Trump's reciprocal tariff: Why experts feel India has relative cost advantage in textile sectorTrump's reciprocal tariff: Why experts feel India has relative cost advantage in textile sector

Trump’s reciprocal tariff: Why experts feel India has relative cost advantage in textile sector

Industry experts on Thursday expressed confidence that India’s textile sector and farm exports could weather the impact of 27% US tariffs, citing the country’s relative cost advantage over competitors facing steeper duties.

The United States, under President Donald Trump’s administration, has imposed a 27% reciprocal tariff on Indian textiles and agricultural goods, citing high import duties levied by New Delhi on American products.

Trump, in a historic measure to counter higher duties on American products imposed globally, announced reciprocal tariffs on about 60 countries.

As the US president announced the tariffs at the White House Rose Garden, he held up a chart that showed the tariffs that countries such as India, China, the UK, and the European Union charge, along with the reciprocal tariffs that these countries will now have to pay.

The chart indicated that India charged 52% tariffs, including currency manipulation and trade barriers, and America would now charge India a discounted reciprocal tariff of 26%.

But according to the White House documents, there will be a 27% duty on India.

While the tariffs pose short-term challenges, experts highlighted India’s competitive edge in the global market.

“The 27% tariff on Indian footwear and garment exports to the US is a significant challenge, especially for businesses operating on thin margins. It will impact pricing and demand in the short term,” said Apollo Fashion International President Shiraz Askari.

However, he noted that compared to countries like Vietnam and Bangladesh, which now face even higher tariffs, India still retains a cost advantage.

EY India Partner and Retail Tax Leader Paresh Parekh said that, at present, the situation appears favourable for India’s textile sector.

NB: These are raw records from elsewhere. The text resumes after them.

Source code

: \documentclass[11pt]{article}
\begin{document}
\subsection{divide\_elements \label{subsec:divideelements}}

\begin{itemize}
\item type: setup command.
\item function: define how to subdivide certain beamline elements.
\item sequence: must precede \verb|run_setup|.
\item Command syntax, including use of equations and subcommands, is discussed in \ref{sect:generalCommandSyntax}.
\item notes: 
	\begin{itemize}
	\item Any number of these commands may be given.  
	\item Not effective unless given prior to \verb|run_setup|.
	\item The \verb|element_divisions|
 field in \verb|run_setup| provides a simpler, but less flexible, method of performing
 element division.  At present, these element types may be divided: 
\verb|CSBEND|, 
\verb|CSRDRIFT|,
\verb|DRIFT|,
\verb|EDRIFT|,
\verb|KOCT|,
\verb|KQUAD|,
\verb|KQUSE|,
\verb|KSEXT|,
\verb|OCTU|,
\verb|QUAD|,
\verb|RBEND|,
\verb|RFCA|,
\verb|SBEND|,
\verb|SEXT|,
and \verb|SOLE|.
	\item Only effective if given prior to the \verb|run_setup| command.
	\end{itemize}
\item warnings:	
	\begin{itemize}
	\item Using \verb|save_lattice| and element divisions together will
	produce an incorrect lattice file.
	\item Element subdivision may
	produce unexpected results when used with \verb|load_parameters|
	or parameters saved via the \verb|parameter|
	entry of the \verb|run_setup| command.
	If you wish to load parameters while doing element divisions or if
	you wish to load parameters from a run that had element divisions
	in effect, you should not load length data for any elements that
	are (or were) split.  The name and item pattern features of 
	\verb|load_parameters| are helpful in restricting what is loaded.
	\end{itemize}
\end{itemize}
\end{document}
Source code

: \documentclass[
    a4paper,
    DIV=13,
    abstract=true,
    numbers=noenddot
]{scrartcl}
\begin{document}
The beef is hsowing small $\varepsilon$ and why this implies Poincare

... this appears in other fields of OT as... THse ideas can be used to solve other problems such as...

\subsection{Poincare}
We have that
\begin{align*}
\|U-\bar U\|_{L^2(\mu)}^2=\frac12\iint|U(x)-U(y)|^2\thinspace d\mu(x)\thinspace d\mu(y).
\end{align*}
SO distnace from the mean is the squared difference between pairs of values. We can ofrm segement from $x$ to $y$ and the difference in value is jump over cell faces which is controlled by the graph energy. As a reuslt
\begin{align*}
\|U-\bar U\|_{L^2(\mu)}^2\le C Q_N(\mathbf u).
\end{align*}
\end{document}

“India competes globally for textile exports with countries like Bangladesh, Vietnam, Cambodia, Sri Lanka, China, and Pakistan. Interestingly, while Indian imports are subjected to a 27% tariff, these nations face even steeper tariffs: Bangladesh at 37%, Vietnam at 46%, Cambodia at 49%, Pakistan at 29%, China at 54%, and Sri Lanka at 44%,” he said.

The US imports textiles worth over $36 billion from India annually, and Parekh sees an opportunity for India to expand its market share.

“This situation poses an opportunity for the Indian textile sector to grab and increase its market share in the US. However, there is a risk as well — if there is slowdown in consumption in the US due to higher prices, the overall US market itself may shrink,” he cautioned.

He also suggested that inclusion of textiles in a potential “zero for zero” India-US trade deal could further strengthen India’s position.

Meanwhile, noted economist Ashok Gulati, chair professor at the Indian Council for Research on International Economic Relations (ICRIER), said India’s farm exports, including seafood and rice, could hold steady or even grow despite the 27% tariff.

“We should not look at the tariff increase in absolute terms, but see relative tariff increases with our competitors,” PTI quoted Gulati as saying.

For seafood exports, particularly shrimp, Gulati explained that India’s relative tariff advantage combined with shrimp’s small share in overall US food expenditure means demand is unlikely to shrink significantly.

Similarly for rice exports, where current US tariffs range between 9 and 11%, India maintains a competitive edge against Vietnam and Thailand despite the increase to 26%.